In October 2009, California legislators passed SB 17, groundbreaking smart grid technology legislation aimed at developing a plan for future smart grid deployment statewide. Smart grid technology combines intelligent monitoring systems and upgraded superconductive transmission lines to provide inherent energy conservation, reduced costs, and optimized energy use during off-peak hours. Investing in smart grid technology will allow California to dramatically improve energy exchange statewide while passing along savings to financially benefit all Californians within a system that provides incentives for conservation in the home. Intelligent monitoring systems will allow energy demand to be diminished during peak hours which will help consumers as well as energy technicians avoid brownouts and blackouts. Furthermore, California legislators have projected that early adoption of smart grid technology will attract federal funding and spur job creation in-state.

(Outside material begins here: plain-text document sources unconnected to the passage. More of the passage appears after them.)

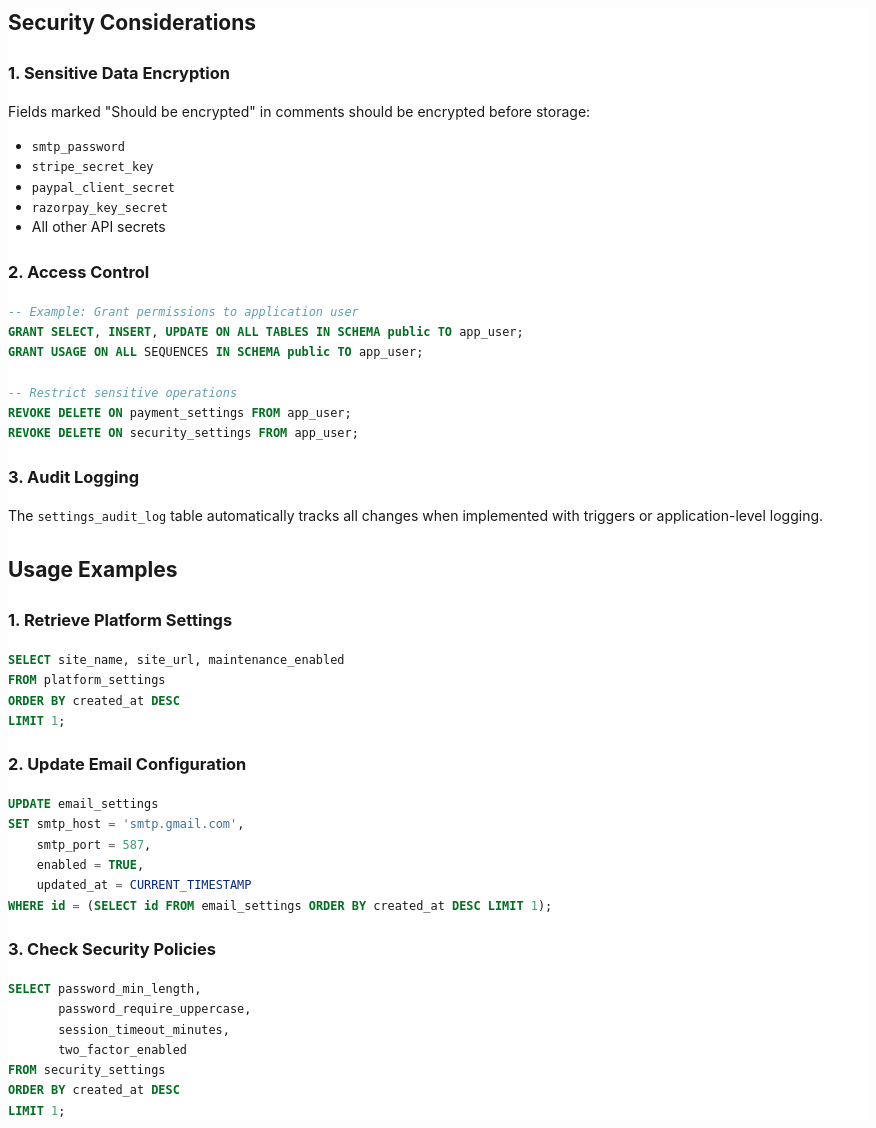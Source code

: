 ## Security Considerations

### 1. Sensitive Data Encryption
Fields marked "Should be encrypted" in comments should be encrypted before storage:
- `smtp_password`
- `stripe_secret_key`
- `paypal_client_secret`
- `razorpay_key_secret`
- All other API secrets

### 2. Access Control
```sql
-- Example: Grant permissions to application user
GRANT SELECT, INSERT, UPDATE ON ALL TABLES IN SCHEMA public TO app_user;
GRANT USAGE ON ALL SEQUENCES IN SCHEMA public TO app_user;

-- Restrict sensitive operations
REVOKE DELETE ON payment_settings FROM app_user;
REVOKE DELETE ON security_settings FROM app_user;
```

### 3. Audit Logging
The `settings_audit_log` table automatically tracks all changes when implemented with triggers or application-level logging.

## Usage Examples

### 1. Retrieve Platform Settings
```sql
SELECT site_name, site_url, maintenance_enabled 
FROM platform_settings 
ORDER BY created_at DESC 
LIMIT 1;
```

### 2. Update Email Configuration
```sql
UPDATE email_settings 
SET smtp_host = 'smtp.gmail.com',
    smtp_port = 587,
    enabled = TRUE,
    updated_at = CURRENT_TIMESTAMP
WHERE id = (SELECT id FROM email_settings ORDER BY created_at DESC LIMIT 1);
```

### 3. Check Security Policies
```sql
SELECT password_min_length,
       password_require_uppercase,
       session_timeout_minutes,
       two_factor_enabled
FROM security_settings
ORDER BY created_at DESC 
LIMIT 1;
```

In addition to saving energy and money, smart grid technology is designed to be ‘self-healing’ in incidences of disruptions, outages, and other system problems. Furthermore, smart grid technology will be more resistant to intentional attacks on our energy infrastructure. California’s investment in smart grid technology is an investment in state and national security as well disaster preparedness. California is already home to three of the top five most active utilities in smart grid development and is poised to remain the leader in development and utilization of smart grid technology. While California has recently suffered from unique energy problems, the state’s unparalleled technology industry will be instrumental in providing solutions to meet consumer demand and improve energy availability and security for years to come. CALinnovates supports efforts to deploy smart grid technologies statewide.

K-12 High Speed Network

California has a strong K-12 research and education network infrastructure for public and private educational institutions. The K-12 High Speed Network program governs participation in the network and is funded by the California Department of Education. This program provides the K-12 system with a dependable source of high-speed internet services, data reporting, teaching and learning tools, and videoconferencing capabilities, among other features – at no additional cost to participating districts. These programs provide valuable support for teachers and students and help improve performance.  Currently 79% of California schools are connected – a noteworthy achievement. However, plenty of work remains to bring the benefits of the network to all California students.

CALinnovates believes the state should make expanding access to the K-12 High Speed Network a high priority. This program can reduce the achievement gap by methods of learning to students who otherwise might be left behind.  It also provides professional development opportunities for teachers by giving them new tools to complement their lesson plans. Also, the data capabilities provided by the network will make it easier for administrators to evaluate their schools in a number of categories.

The technology industry values its partnership with the education community and believes the potential of this partnership remains untapped. With approximately 1/3 of California students failing to graduate from high school and achievement lagging behind other states, we must find better ways of engaging students academically. Technology like the K-12 High Speed Network is a key ingredient of this.